→ Supplied data:
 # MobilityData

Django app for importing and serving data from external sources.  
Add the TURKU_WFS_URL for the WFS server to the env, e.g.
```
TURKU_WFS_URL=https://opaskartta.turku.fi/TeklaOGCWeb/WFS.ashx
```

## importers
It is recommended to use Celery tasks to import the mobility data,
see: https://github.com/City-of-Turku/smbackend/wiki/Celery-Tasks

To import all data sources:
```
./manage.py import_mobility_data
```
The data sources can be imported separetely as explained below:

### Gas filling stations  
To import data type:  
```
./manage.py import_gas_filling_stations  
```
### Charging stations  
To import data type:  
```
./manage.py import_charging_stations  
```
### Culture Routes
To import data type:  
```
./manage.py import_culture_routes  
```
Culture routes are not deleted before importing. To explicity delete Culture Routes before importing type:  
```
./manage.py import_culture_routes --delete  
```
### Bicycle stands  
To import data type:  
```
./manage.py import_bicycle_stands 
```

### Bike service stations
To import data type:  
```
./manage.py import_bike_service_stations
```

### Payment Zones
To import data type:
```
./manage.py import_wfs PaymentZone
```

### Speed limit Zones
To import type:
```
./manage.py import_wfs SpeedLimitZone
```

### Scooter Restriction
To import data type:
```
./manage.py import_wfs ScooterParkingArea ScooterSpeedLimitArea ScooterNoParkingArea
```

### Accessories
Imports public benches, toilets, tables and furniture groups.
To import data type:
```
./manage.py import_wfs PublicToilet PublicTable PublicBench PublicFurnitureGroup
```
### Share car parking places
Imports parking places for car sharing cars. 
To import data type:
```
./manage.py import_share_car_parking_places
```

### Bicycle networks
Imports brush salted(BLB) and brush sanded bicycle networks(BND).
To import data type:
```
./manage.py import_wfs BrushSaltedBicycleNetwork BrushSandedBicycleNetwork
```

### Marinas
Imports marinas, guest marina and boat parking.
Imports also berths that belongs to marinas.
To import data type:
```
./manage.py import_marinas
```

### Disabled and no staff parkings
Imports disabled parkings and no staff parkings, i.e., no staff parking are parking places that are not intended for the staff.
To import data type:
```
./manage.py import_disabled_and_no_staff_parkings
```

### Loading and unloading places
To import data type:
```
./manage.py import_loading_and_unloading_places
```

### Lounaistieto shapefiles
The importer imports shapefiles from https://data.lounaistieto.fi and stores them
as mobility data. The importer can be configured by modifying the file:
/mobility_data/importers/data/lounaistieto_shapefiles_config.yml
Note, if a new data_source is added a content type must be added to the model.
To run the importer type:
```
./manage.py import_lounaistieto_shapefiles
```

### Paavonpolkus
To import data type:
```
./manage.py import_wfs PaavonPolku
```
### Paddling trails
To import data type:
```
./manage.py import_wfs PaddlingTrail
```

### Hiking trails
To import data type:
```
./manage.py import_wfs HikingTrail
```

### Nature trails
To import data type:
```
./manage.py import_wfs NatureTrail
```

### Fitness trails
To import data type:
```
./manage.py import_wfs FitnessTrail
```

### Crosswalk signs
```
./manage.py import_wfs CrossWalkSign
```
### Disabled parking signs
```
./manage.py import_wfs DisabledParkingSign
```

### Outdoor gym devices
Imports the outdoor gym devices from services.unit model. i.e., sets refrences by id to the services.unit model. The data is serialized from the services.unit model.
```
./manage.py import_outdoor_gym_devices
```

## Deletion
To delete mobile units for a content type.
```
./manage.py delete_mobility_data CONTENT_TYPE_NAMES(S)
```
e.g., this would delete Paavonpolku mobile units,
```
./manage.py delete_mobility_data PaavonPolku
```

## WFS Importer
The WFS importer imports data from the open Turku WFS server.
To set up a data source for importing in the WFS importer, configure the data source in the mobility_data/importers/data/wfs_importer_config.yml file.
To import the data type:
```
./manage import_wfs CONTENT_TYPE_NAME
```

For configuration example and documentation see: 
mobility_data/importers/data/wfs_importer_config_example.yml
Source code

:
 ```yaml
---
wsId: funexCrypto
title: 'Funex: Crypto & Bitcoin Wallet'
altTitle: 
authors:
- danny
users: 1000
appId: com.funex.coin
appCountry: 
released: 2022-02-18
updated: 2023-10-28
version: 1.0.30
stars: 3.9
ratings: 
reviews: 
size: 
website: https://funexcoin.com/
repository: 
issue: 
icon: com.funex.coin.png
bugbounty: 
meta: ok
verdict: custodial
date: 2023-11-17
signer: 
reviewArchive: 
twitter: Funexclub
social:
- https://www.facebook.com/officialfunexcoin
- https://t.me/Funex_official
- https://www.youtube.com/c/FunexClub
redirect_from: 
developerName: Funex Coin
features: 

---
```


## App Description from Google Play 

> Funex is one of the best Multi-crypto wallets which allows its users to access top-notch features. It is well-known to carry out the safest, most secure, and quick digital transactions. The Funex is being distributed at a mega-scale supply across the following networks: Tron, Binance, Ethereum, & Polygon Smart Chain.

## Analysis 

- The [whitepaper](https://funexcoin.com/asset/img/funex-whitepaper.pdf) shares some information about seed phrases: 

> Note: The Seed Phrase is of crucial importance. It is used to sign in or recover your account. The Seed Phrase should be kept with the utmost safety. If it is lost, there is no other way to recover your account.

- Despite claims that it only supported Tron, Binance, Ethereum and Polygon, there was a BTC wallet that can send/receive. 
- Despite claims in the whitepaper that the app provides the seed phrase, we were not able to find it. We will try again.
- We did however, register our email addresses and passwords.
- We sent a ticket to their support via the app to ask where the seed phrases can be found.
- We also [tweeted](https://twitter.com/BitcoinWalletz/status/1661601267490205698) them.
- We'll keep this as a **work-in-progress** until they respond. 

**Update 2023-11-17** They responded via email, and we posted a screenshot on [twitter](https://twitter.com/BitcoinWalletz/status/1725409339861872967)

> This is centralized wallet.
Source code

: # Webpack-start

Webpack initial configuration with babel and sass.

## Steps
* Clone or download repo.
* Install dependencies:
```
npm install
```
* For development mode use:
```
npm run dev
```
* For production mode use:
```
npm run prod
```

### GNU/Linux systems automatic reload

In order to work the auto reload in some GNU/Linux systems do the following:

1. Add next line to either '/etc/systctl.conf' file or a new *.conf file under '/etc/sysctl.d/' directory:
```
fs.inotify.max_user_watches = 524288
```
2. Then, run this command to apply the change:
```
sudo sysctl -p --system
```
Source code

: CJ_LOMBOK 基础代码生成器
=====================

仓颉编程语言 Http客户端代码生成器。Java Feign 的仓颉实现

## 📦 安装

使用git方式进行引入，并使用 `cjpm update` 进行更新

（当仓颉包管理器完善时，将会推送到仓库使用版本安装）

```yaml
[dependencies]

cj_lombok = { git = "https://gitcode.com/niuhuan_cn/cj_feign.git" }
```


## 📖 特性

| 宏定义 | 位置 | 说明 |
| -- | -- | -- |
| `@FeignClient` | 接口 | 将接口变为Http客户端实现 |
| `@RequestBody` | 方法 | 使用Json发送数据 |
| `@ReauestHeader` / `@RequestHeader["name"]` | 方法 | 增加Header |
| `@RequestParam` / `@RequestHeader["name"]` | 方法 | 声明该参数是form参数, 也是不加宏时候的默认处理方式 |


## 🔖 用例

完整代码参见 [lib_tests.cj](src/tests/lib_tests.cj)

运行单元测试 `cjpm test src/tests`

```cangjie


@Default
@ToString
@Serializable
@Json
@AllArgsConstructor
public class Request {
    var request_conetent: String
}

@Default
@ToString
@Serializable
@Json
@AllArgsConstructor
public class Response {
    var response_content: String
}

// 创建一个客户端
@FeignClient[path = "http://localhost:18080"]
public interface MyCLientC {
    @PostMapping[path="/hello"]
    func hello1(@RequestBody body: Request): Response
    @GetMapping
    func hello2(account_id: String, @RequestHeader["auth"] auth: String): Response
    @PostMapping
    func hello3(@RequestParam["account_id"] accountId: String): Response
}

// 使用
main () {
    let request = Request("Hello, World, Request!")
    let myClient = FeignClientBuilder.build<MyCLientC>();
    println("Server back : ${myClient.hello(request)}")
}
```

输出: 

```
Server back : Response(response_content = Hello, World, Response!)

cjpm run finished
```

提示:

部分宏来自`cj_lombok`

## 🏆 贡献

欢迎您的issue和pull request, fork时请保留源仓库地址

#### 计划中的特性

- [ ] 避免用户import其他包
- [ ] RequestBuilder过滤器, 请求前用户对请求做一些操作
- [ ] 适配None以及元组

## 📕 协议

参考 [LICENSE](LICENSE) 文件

→ Problem details:
The answer should be the first line of the material and every line after it through the line containing "### Speed limit Zones", exactly as written, and nothing else.

→ Exercise response:
 # MobilityData

Django app for importing and serving data from external sources.  
Add the TURKU_WFS_URL for the WFS server to the env, e.g.
```
TURKU_WFS_URL=https://opaskartta.turku.fi/TeklaOGCWeb/WFS.ashx
```

## importers
It is recommended to use Celery tasks to import the mobility data,
see: https://github.com/City-of-Turku/smbackend/wiki/Celery-Tasks

To import all data sources:
```
./manage.py import_mobility_data
```
The data sources can be imported separetely as explained below:

### Gas filling stations  
To import data type:  
```
./manage.py import_gas_filling_stations  
```
### Charging stations  
To import data type:  
```
./manage.py import_charging_stations  
```
### Culture Routes
To import data type:  
```
./manage.py import_culture_routes  
```
Culture routes are not deleted before importing. To explicity delete Culture Routes before importing type:  
```
./manage.py import_culture_routes --delete  
```
### Bicycle stands  
To import data type:  
```
./manage.py import_bicycle_stands 
```

### Bike service stations
To import data type:  
```
./manage.py import_bike_service_stations
```

### Payment Zones
To import data type:
```
./manage.py import_wfs PaymentZone
```

### Speed limit Zones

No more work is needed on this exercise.